** Input material follows **
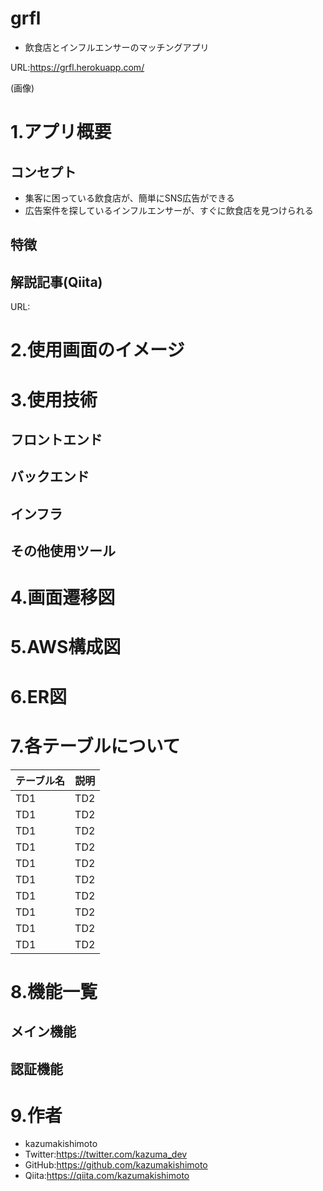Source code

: # grfl

- 飲食店とインフルエンサーのマッチングアプリ

URL:https://grfl.herokuapp.com/

(画像)

# 1.アプリ概要

## コンセプト
- 集客に困っている飲食店が、簡単にSNS広告ができる
- 広告案件を探しているインフルエンサーが、すぐに飲食店を見つけられる

## 特徴

## 解説記事(Qiita)
URL:

# 2.使用画面のイメージ

# 3.使用技術

## フロントエンド

## バックエンド

## インフラ

## その他使用ツール

# 4.画面遷移図

# 5.AWS構成図

# 6.ER図

# 7.各テーブルについて
| テーブル名 | 説明 |
----|---- 
| TD1 | TD2 |
| TD1 | TD2 |
| TD1 | TD2 |
| TD1 | TD2 |
| TD1 | TD2 |
| TD1 | TD2 |
| TD1 | TD2 |
| TD1 | TD2 |
| TD1 | TD2 |
| TD1 | TD2 |

# 8.機能一覧

## メイン機能

## 認証機能

# 9.作者
- kazumakishimoto
- Twitter:https://twitter.com/kazuma_dev
- GitHub:https://github.com/kazumakishimoto
- Qiita:https://qiita.com/kazumakishimoto
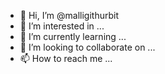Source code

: - 👋 Hi, I’m @malligithurbit
- 👀 I’m interested in ...
- 🌱 I’m currently learning ...
- 💞️ I’m looking to collaborate on ...
- 📫 How to reach me ...

<!---
malligithurbit/malligithurbit is a ✨ special ✨ repository because its `README.md` (this file) appears on your GitHub profile.
You can click the Preview link to take a look at your changes.
--->
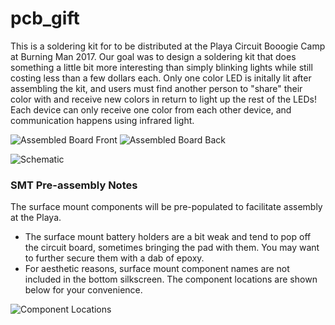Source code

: # pcb_gift

This is a soldering kit for to be distributed at the Playa Circuit Booogie Camp at Burning Man 2017. Our goal was to design a soldering kit that does something a little bit more interesting than simply blinking lights while still costing less than a few dollars each. Only one color LED is initally lit after assembling the kit, and users must find another person to "share" their color with and receive new colors in return to light up the rest of the LEDs! Each device can only receive one color from each other device, and communication happens using infrared light.

![Assembled Board Front](https://raw.githubusercontent.com/gabebuckmaster/pcb_gift/master/images/front_image.jpg) ![Assembled Board Back](https://raw.githubusercontent.com/gabebuckmaster/pcb_gift/master/images/back_image.jpg)

![Schematic](https://raw.githubusercontent.com/gabebuckmaster/pcb_gift/master/images/schematic.png)

### SMT Pre-assembly Notes
The surface mount components will be pre-populated to facilitate assembly at the Playa.
- The surface mount battery holders are a bit weak and tend to pop off the circuit board, sometimes bringing the pad with them. You may want to further secure them with a dab of epoxy.
- For aesthetic reasons, surface mount component names are not included in the bottom silkscreen. The component locations are shown below for your convenience. 

![Component Locations](https://raw.githubusercontent.com/gabebuckmaster/pcb_gift/master/images/component_locations.png)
** End of Input material **
■ Exercise description:
Pictures are not part of the copy; retype all the other material exactly.

■ Exercise solution:
Source code

: # grfl

- 飲食店とインフルエンサーのマッチングアプリ

URL:https://grfl.herokuapp.com/

(画像)

# 1.アプリ概要

## コンセプト
- 集客に困っている飲食店が、簡単にSNS広告ができる
- 広告案件を探しているインフルエンサーが、すぐに飲食店を見つけられる

## 特徴

## 解説記事(Qiita)
URL:

# 2.使用画面のイメージ

# 3.使用技術

## フロントエンド

## バックエンド

## インフラ

## その他使用ツール

# 4.画面遷移図

# 5.AWS構成図

# 6.ER図

# 7.各テーブルについて
| テーブル名 | 説明 |
----|---- 
| TD1 | TD2 |
| TD1 | TD2 |
| TD1 | TD2 |
| TD1 | TD2 |
| TD1 | TD2 |
| TD1 | TD2 |
| TD1 | TD2 |
| TD1 | TD2 |
| TD1 | TD2 |
| TD1 | TD2 |

# 8.機能一覧

## メイン機能

## 認証機能

# 9.作者
- kazumakishimoto
- Twitter:https://twitter.com/kazuma_dev
- GitHub:https://github.com/kazumakishimoto
- Qiita:https://qiita.com/kazumakishimoto
Source code

: - 👋 Hi, I’m @malligithurbit
- 👀 I’m interested in ...
- 🌱 I’m currently learning ...
- 💞️ I’m looking to collaborate on ...
- 📫 How to reach me ...

<!---
malligithurbit/malligithurbit is a ✨ special ✨ repository because its `README.md` (this file) appears on your GitHub profile.
You can click the Preview link to take a look at your changes.
--->
Source code

: # pcb_gift

This is a soldering kit for to be distributed at the Playa Circuit Booogie Camp at Burning Man 2017. Our goal was to design a soldering kit that does something a little bit more interesting than simply blinking lights while still costing less than a few dollars each. Only one color LED is initally lit after assembling the kit, and users must find another person to "share" their color with and receive new colors in return to light up the rest of the LEDs! Each device can only receive one color from each other device, and communication happens using infrared light.

![Assembled Board Front](https://raw.githubusercontent.com/gabebuckmaster/pcb_gift/master/images/front_image.jpg) ![Assembled Board Back](https://raw.githubusercontent.com/gabebuckmaster/pcb_gift/master/images/back_image.jpg)

![Schematic](https://raw.githubusercontent.com/gabebuckmaster/pcb_gift/master/images/schematic.png)

### SMT Pre-assembly Notes
The surface mount components will be pre-populated to facilitate assembly at the Playa.
- The surface mount battery holders are a bit weak and tend to pop off the circuit board, sometimes bringing the pad with them. You may want to further secure them with a dab of epoxy.
- For aesthetic reasons, surface mount component names are not included in the bottom silkscreen. The component locations are shown below for your convenience. 

![Component Locations](https://raw.githubusercontent.com/gabebuckmaster/pcb_gift/master/images/component_locations.png)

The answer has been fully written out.